Retype every line from the start of the data down to and including the line with "Recently I've been". Skip the pictures.

* * *

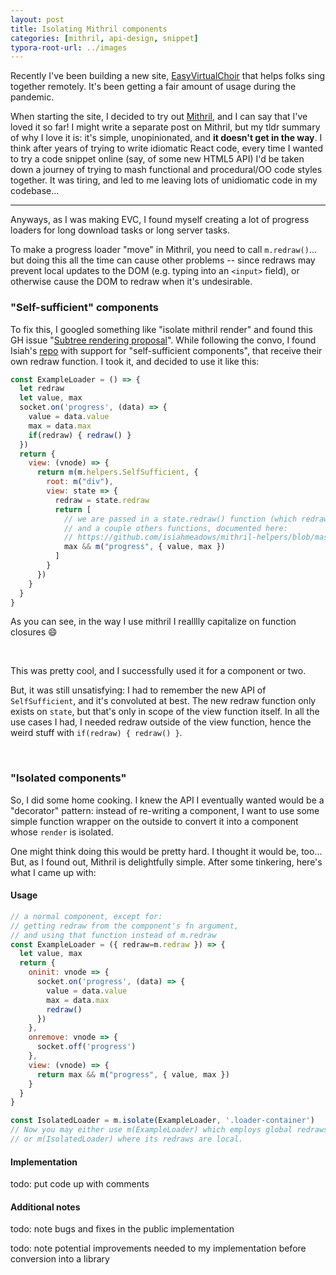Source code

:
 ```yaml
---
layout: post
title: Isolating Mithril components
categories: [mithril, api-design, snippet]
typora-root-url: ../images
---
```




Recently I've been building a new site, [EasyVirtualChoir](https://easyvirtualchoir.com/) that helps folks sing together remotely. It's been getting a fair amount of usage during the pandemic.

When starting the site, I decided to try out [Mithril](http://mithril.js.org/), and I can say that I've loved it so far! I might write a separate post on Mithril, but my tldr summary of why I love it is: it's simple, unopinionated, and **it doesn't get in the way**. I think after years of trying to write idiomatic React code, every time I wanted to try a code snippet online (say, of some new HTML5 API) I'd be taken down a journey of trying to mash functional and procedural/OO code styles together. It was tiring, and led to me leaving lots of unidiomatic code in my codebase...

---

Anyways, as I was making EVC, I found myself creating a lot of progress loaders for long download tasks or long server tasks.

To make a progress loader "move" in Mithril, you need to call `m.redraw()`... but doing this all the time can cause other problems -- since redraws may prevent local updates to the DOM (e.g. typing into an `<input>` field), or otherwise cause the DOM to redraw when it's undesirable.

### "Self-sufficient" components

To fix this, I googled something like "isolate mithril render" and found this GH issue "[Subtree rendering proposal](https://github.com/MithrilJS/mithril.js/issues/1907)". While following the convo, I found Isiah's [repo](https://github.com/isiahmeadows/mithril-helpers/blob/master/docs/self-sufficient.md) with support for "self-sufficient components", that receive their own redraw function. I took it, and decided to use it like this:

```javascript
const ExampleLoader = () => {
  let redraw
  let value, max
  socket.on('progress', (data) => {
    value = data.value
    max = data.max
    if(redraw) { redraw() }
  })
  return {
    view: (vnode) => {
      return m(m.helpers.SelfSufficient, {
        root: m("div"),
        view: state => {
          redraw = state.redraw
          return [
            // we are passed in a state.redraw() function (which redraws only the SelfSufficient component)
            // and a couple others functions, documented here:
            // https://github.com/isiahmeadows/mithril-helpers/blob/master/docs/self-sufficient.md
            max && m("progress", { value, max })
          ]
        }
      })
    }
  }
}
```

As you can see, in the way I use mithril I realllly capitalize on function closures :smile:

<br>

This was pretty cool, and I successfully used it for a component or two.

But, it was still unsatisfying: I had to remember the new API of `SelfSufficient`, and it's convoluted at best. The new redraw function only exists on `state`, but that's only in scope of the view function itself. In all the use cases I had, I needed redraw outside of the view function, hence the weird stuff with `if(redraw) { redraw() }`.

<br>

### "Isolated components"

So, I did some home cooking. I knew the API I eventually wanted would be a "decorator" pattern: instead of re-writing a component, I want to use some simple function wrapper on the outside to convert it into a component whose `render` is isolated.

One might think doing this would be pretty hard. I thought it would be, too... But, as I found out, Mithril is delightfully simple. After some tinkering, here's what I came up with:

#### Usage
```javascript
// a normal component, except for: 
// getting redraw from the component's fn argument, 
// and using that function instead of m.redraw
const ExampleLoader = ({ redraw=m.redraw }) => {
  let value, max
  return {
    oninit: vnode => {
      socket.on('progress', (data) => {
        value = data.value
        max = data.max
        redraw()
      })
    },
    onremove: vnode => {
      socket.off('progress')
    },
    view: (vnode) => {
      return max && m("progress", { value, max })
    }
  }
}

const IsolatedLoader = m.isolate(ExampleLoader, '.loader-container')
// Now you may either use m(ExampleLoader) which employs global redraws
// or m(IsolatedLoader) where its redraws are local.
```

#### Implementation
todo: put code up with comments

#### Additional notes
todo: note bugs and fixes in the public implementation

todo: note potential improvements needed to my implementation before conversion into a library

* * *

**Reply**
Source code

:
 ```yaml
---
layout: post
title: Isolating Mithril components
categories: [mithril, api-design, snippet]
typora-root-url: ../images
---
```




Recently I've been building a new site, [EasyVirtualChoir](https://easyvirtualchoir.com/) that helps folks sing together remotely. It's been getting a fair amount of usage during the pandemic.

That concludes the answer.